Green light for Northern Gateway Project: Traversing the long road ahead

By Melanie Franner


The federal government of Canada may have given the go-ahead on the $6.5 million Northern Gateway pipeline project but there is still a long way to go before the province could realize the potential $1.2 billion in tax revenue and $4.3 billion in labour-related income anticipated over the next 30 years.

The project itself has been a long time in the making and the recent governmental green light comes with 209 conditions from the federally appointed Joint Review Panel (JRP). There are also five conditions from the B.C. government. Together, the conditions point to the passing of even more time before the project gets off the ground.

“Today’s decision gives us greater confidence in developing a world-class project. However, we don’t see this decision as the final step – rather, it’s one more step in the process,” said Al Monaco, president and CEO of Enbridge Inc., in an official press release after the federal government’s June 17th announcement. “This is a process that requires a considered and respectful approach, and one that takes time to do it right.”

A pipeline in the making

5-2The pipeline project officially began on May 27, 2010 when the Northern Gateway Pipelines Limited Partnership filed an application with the National Energy Board to construct and operate a 1,170-kilometre twin pipeline that would carry up to 525,000 barrels of crude oil per day and up to 193,000 barrels of condensate per day between Bruderheim, Alta., and Kitimat, B.C. The project also consists of a marine terminal at the port of Kitimat, which would include two ship berths and 19 tanks for oil and condensate. The forecast suggests that the terminal would serve 220 ships per year.

According to information from Enbridge, 70 per cent of the proposed pipeline route would use previously disturbed land.
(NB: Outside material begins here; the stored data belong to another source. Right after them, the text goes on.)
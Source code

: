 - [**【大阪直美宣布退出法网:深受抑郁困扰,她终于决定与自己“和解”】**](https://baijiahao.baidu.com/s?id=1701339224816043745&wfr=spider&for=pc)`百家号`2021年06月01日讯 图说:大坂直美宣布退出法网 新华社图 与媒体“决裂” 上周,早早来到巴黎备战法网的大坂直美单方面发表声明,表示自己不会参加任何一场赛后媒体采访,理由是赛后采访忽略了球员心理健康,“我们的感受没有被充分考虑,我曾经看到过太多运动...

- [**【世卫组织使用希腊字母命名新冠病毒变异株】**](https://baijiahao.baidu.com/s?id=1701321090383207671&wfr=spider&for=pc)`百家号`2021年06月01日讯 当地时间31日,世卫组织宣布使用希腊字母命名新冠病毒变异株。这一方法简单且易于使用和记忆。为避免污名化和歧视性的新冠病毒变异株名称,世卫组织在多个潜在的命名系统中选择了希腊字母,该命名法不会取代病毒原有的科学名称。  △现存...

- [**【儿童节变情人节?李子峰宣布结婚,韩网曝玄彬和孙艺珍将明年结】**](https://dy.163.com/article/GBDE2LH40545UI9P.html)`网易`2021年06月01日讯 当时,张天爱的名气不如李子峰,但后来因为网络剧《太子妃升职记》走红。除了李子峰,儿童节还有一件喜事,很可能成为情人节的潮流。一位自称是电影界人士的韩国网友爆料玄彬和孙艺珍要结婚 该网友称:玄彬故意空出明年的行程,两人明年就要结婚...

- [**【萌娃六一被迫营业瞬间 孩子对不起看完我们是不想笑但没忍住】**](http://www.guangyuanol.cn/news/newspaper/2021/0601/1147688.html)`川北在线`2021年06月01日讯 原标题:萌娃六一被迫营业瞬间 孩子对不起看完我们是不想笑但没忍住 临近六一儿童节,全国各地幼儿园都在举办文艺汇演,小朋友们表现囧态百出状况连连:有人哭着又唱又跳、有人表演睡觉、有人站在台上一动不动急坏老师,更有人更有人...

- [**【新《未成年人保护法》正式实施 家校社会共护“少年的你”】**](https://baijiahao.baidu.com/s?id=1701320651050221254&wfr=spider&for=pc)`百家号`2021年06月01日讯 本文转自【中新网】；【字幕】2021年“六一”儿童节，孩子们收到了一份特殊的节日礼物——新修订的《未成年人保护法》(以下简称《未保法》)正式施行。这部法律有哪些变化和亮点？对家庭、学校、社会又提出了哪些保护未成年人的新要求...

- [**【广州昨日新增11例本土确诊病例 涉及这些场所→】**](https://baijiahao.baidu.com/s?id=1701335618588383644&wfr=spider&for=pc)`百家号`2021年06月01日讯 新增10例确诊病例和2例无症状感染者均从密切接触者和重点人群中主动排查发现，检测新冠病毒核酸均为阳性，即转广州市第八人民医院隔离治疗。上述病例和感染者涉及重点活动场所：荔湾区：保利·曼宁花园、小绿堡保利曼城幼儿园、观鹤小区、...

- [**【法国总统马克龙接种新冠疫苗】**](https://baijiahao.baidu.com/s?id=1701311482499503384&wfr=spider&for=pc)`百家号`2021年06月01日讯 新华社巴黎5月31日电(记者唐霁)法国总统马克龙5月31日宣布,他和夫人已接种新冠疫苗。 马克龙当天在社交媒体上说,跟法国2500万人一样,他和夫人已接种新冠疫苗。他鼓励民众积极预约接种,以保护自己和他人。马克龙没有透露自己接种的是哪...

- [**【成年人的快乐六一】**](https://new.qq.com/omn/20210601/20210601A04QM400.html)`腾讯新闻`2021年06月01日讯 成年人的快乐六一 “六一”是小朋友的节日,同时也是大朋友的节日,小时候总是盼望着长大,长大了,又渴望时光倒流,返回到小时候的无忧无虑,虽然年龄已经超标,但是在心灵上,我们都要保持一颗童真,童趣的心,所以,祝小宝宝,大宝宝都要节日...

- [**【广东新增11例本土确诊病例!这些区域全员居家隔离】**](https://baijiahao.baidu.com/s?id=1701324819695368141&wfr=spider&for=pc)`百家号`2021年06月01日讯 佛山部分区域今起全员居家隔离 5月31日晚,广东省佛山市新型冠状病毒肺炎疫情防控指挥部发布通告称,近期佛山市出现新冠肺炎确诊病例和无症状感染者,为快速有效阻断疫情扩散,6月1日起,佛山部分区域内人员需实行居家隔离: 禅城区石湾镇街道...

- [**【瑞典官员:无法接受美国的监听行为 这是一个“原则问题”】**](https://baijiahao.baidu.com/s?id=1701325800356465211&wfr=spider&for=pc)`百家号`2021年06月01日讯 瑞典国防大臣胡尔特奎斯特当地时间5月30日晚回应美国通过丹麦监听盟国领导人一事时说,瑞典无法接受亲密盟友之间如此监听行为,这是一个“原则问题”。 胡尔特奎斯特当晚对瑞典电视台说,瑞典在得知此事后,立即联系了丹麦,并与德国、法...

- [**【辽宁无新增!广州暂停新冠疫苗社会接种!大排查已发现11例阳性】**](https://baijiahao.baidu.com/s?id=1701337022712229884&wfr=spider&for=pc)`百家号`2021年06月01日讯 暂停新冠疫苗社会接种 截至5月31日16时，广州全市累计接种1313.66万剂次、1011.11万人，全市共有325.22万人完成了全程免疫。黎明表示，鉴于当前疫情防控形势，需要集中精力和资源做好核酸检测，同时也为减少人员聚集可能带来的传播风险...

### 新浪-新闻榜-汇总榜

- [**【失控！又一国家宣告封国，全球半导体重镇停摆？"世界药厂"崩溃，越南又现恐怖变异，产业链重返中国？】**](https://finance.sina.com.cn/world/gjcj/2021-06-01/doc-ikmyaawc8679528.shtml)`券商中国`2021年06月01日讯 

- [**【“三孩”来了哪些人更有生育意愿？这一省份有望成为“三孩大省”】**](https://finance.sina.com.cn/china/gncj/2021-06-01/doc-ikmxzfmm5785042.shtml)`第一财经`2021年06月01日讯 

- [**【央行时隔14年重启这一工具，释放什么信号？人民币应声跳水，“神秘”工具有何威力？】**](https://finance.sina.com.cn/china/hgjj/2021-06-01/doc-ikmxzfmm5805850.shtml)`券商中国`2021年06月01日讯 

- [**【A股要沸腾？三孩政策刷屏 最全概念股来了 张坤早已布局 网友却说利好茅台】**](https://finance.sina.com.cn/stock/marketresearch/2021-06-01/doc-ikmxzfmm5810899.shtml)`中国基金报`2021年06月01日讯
The economic benefits from the project are suggested to include: some $300 billion in GDP over the next years; $300 million in employment and contracts for aboriginal communities and businesses; $4.3 billion in labour-related income across Canada during the construction of the twin pipeline; $2.6 billion in local, provincial and federal government tax revenues; and 1,150 long-term jobs throughout the Canadian economy (of which 560 are projected to be in B.C.).
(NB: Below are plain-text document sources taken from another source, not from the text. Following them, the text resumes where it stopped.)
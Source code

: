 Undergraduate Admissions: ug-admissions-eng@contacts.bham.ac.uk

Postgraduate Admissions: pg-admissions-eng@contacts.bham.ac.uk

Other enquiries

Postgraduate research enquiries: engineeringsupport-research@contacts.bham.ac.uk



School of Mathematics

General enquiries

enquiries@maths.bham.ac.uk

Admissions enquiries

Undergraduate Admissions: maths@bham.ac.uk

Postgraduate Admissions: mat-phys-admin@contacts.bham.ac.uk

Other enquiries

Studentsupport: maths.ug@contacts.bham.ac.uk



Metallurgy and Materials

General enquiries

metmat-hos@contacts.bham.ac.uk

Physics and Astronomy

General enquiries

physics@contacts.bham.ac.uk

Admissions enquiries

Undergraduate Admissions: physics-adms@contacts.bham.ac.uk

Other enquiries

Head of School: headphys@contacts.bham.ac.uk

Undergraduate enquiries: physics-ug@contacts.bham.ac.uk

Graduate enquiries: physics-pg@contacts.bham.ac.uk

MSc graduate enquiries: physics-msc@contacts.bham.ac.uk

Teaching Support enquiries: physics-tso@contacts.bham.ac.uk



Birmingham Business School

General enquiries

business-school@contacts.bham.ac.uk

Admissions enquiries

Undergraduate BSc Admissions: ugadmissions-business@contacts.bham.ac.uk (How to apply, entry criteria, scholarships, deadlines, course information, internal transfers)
The Northern Gateway project has been met with both strong support and strong opposition all across the country.

Industry on side

The Canadian Association of Petroleum Producers (CAPP) is one of the organizations on side with the Northern Gateway Project. On June 17th, CAPP issued a press release stating that the federal government’s decision on the Northern Gateway project is “positive for Canada’s oil and gas industry, British Columbians and all Canadians because the safe, responsible construction and operation of the pipeline would allow Canada to benefit economically from increased crude oil exports to growing global markets”.
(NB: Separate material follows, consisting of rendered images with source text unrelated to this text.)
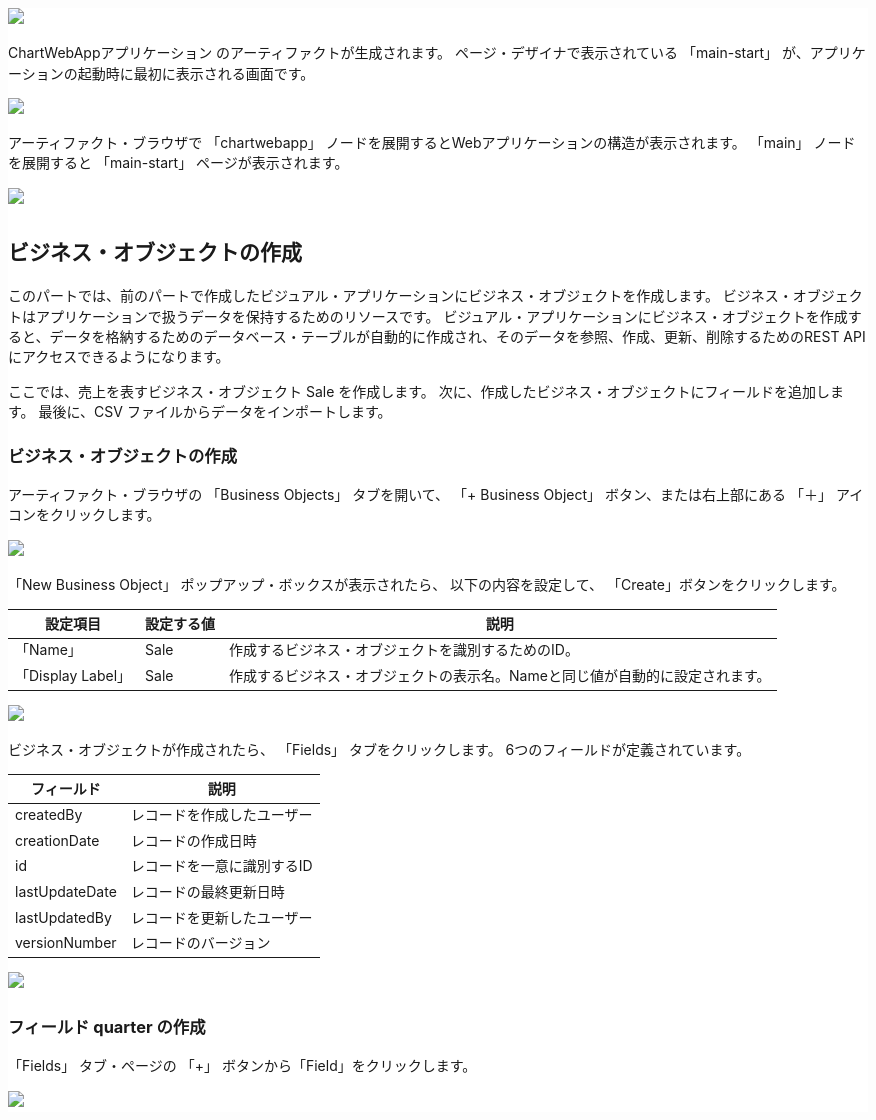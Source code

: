 ![](008.png)

ChartWebAppアプリケーション のアーティファクトが生成されます。 ページ・デザイナで表示されている 「main-start」 が、アプリケーションの起動時に最初に表示される画面です。

![](009.png)

アーティファクト・ブラウザで 「chartwebapp」 ノードを展開するとWebアプリケーションの構造が表示されます。 「main」 ノードを展開すると 「main-start」 ページが表示されます。

![](010.png)


ビジネス・オブジェクトの作成
--------

このパートでは、前のパートで作成したビジュアル・アプリケーションにビジネス・オブジェクトを作成します。 ビジネス・オブジェクトはアプリケーションで扱うデータを保持するためのリソースです。 ビジュアル・アプリケーションにビジネス・オブジェクトを作成すると、データを格納するためのデータベース・テーブルが自動的に作成され、そのデータを参照、作成、更新、削除するためのREST APIにアクセスできるようになります。

ここでは、売上を表すビジネス・オブジェクト Sale を作成します。 次に、作成したビジネス・オブジェクトにフィールドを追加します。 最後に、CSV ファイルからデータをインポートします。

### ビジネス・オブジェクトの作成

アーティファクト・ブラウザの 「Business Objects」 タブを開いて、 「+ Business Object」 ボタン、または右上部にある 「＋」 アイコンをクリックします。

![](011.png)

「New Business Object」 ポップアップ・ボックスが表示されたら、 以下の内容を設定して、 「Create」ボタンをクリックします。

設定項目|設定する値|説明
-|-|-
「Name」|Sale|作成するビジネス・オブジェクトを識別するためのID。
「Display Label」|Sale|作成するビジネス・オブジェクトの表示名。Nameと同じ値が自動的に設定されます。

![](012.png)

ビジネス・オブジェクトが作成されたら、 「Fields」 タブをクリックします。 6つのフィールドが定義されています。

フィールド|説明
-|-
createdBy|レコードを作成したユーザー
creationDate|レコードの作成日時
id|レコードを一意に識別するID
lastUpdateDate|レコードの最終更新日時
lastUpdatedBy|レコードを更新したユーザー
versionNumber|レコードのバージョン

![](013.png)



### フィールド quarter の作成

「Fields」 タブ・ページの 「+」 ボタンから「Field」をクリックします。

![](014.png)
“This is a key milestone for the process of getting access to offshore markets,” explains CAPP vice-president Stringham. “The government’s decision to give the go-ahead on this project, while stipulating that Enbridge fulfill the JRP’s 209 conditions, supports Canadian prosperity while protecting people and the environment.”

Stringham went on to state that more than 100 of those conditions will need to be met before any construction could take place.

“It has now become an industry issue where we will see how well Enbridge can properly fulfill the 100-plus conditions,” adds Stringham. “The National Energy Board has not set a time limit, but Enbridge itself has said that it will take between 12 to 15 months to fulfill those conditions but want to get it right. How and when they do it will set the stage on how soon they can move into the construction stage.”

Other supporters of the project include a group of prominent Canadians, among them the premiers of Alberta and Saskatchewan, former federal cabinet ministers and provincial premiers, and influential business and community leaders.

All on board


The other side to the Northern Gateway Pipeline project is also well represented.

Despite the fact that Enbridge has announced the signing of 26 equity partnerships with aboriginal communities (which it suggests represents more than 60 per cent of the aboriginal population along the proposed right-of-way), opposition from other First Nation groups remains.

According to a June 16, 2014 announcement from B.C.’s West Coast Environmental Law, an organization dedicated to safeguarding the environment through law, there is strong opposition to the project from many groups, including Coastal First Nations (a coalition of First Nation groups), Dogwood Initiative (a B.C. non-profit group), Unifor (Canada’s largest private-sector union) and One Cowhichan (a private citizen group).

[Of note, Minister Greg Rickford, Canada’s Minister of Natural Resources for the Federal Economic Development Initiative for Northern Ontario, announced in May of this year the creation of a major projects management office west, which opened in June, and a tripartite forum, which has yet to be announced. Both measures are designed to help strengthen engagement with First Nations and involve them in energy infrastructure development in Canada.]

B.C. residents aren’t 100 per cent sold on the project either.

West Coast Environmental Law points to survey results that indicate the majority of British Columbians support legislation in line with the First Nations ban.

“Polls consistently show two-thirds of B.C. voters agree the North Coast is no place for oil tankers,” noted a West Coast Environmental Law press release.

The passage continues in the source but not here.